*Your task*
Set down the whole listing below exactly. The pictures stay out.

====== Information ======

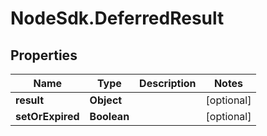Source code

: # NodeSdk.DeferredResult

## Properties

Name | Type | Description | Notes
------------ | ------------- | ------------- | -------------
**result** | **Object** |  | [optional] 
**setOrExpired** | **Boolean** |  | [optional] 


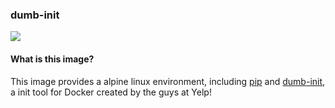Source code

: ### dumb-init

[![](https://badge.imagelayers.io/stefanzweig/dumb-init:latest.svg)](https://imagelayers.io/?images=stefanzweig/dumb-init:latest 'Get your own badge on imagelayers.io')

#### What is this image?
This image provides a alpine linux environment, including [pip](https://pypi.python.org/pypi/pip) and [dumb-init](https://github.com/Yelp/dumb-init), a init tool for Docker created by the guys at Yelp!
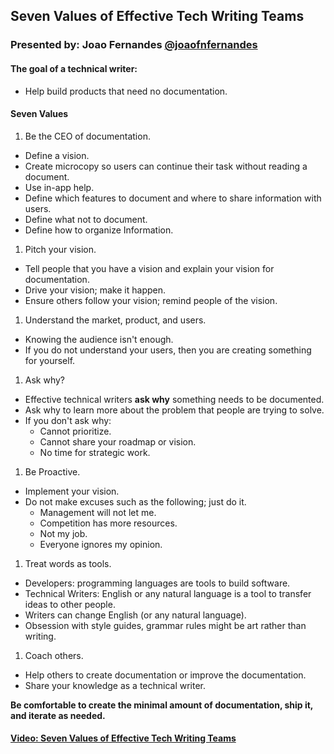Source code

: ## Seven Values of Effective Tech Writing Teams

### Presented by: Joao Fernandes [@joaofnfernandes](https://twitter.com/joaofnfernandes)


#### The goal of a technical writer:
* Help build products that need no documentation.


#### Seven Values
1. Be the CEO of documentation.
  * Define a vision.
  * Create microcopy so users can continue their task without reading a document.
  * Use in-app help.
  * Define which features to document and where to share information with users.
  * Define what not to document.
  * Define how to organize Information.
1. Pitch your vision.
  * Tell people that you have a vision and explain your vision for documentation.
  * Drive your vision; make it happen.
  * Ensure others follow your vision; remind people of the vision.
1. Understand the market, product, and users.
  * Knowing the audience isn't enough.
  * If you do not understand your users, then you are creating something for yourself.
1. Ask why?
  * Effective technical writers **ask why** something needs to be documented.
  * Ask why to learn more about the problem that people are trying to solve.
  * If you don't ask why:
    * Cannot prioritize.
    * Cannot share your roadmap or vision.
    * No time for strategic work.
1. Be Proactive.
  * Implement your vision.
  * Do not make excuses such as the following; just do it.
    * Management will not let me.
    * Competition has more resources.
    * Not my job.
    * Everyone ignores my opinion.
1. Treat words as tools.
  * Developers: programming languages are tools to build software.
  * Technical Writers: English or any natural language is a tool to transfer ideas to other people.
  * Writers can change English (or any natural language).
  * Obsession with style guides, grammar rules might be art rather than writing.
1. Coach others.
  * Help others to create documentation or improve the documentation.
  * Share your knowledge as a technical writer.

**Be comfortable to create the minimal amount of documentation, ship it, and iterate as needed.**


#### [Video: Seven Values of Effective Tech Writing Teams](https://youtu.be/ra8nHK5wDXM)
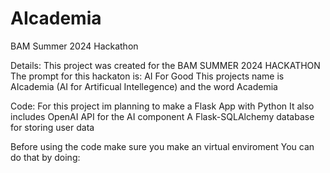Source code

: # AIcademia
BAM Summer 2024 Hackathon

Details:
This project was created for the BAM SUMMER 2024 HACKATHON
The prompt for this hackaton is: AI For Good
This projects name is AIcademia (AI for Artificual Intellegence) and the word Academia

Code:
For this project im planning to make a Flask App with Python
It also includes OpenAI API for the AI component
A Flask-SQLAlchemy database for storing user data

Before using the code make sure you make an virtual enviroment
You can do that by doing:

======

*Written answer*
Source code

: # NodeSdk.DeferredResult

## Properties

Name | Type | Description | Notes
------------ | ------------- | ------------- | -------------
**result** | **Object** |  | [optional] 
**setOrExpired** | **Boolean** |  | [optional] 


Source code

: ### dumb-init

[![](https://badge.imagelayers.io/stefanzweig/dumb-init:latest.svg)](https://imagelayers.io/?images=stefanzweig/dumb-init:latest 'Get your own badge on imagelayers.io')

#### What is this image?
This image provides a alpine linux environment, including [pip](https://pypi.python.org/pypi/pip) and [dumb-init](https://github.com/Yelp/dumb-init), a init tool for Docker created by the guys at Yelp!
Source code

: ## Seven Values of Effective Tech Writing Teams

### Presented by: Joao Fernandes [@joaofnfernandes](https://twitter.com/joaofnfernandes)


#### The goal of a technical writer:
* Help build products that need no documentation.


#### Seven Values
1. Be the CEO of documentation.
  * Define a vision.
  * Create microcopy so users can continue their task without reading a document.
  * Use in-app help.
  * Define which features to document and where to share information with users.
  * Define what not to document.
  * Define how to organize Information.
1. Pitch your vision.
  * Tell people that you have a vision and explain your vision for documentation.
  * Drive your vision; make it happen.
  * Ensure others follow your vision; remind people of the vision.
1. Understand the market, product, and users.
  * Knowing the audience isn't enough.
  * If you do not understand your users, then you are creating something for yourself.
1. Ask why?
  * Effective technical writers **ask why** something needs to be documented.
  * Ask why to learn more about the problem that people are trying to solve.
  * If you don't ask why:
    * Cannot prioritize.
    * Cannot share your roadmap or vision.
    * No time for strategic work.
1. Be Proactive.
  * Implement your vision.
  * Do not make excuses such as the following; just do it.
    * Management will not let me.
    * Competition has more resources.
    * Not my job.
    * Everyone ignores my opinion.
1. Treat words as tools.
  * Developers: programming languages are tools to build software.
  * Technical Writers: English or any natural language is a tool to transfer ideas to other people.
  * Writers can change English (or any natural language).
  * Obsession with style guides, grammar rules might be art rather than writing.
1. Coach others.
  * Help others to create documentation or improve the documentation.
  * Share your knowledge as a technical writer.

**Be comfortable to create the minimal amount of documentation, ship it, and iterate as needed.**


#### [Video: Seven Values of Effective Tech Writing Teams](https://youtu.be/ra8nHK5wDXM)
Source code

: # AIcademia
BAM Summer 2024 Hackathon

Details:
This project was created for the BAM SUMMER 2024 HACKATHON
The prompt for this hackaton is: AI For Good
This projects name is AIcademia (AI for Artificual Intellegence) and the word Academia

Code:
For this project im planning to make a Flask App with Python
It also includes OpenAI API for the AI component
A Flask-SQLAlchemy database for storing user data

Before using the code make sure you make an virtual enviroment
You can do that by doing:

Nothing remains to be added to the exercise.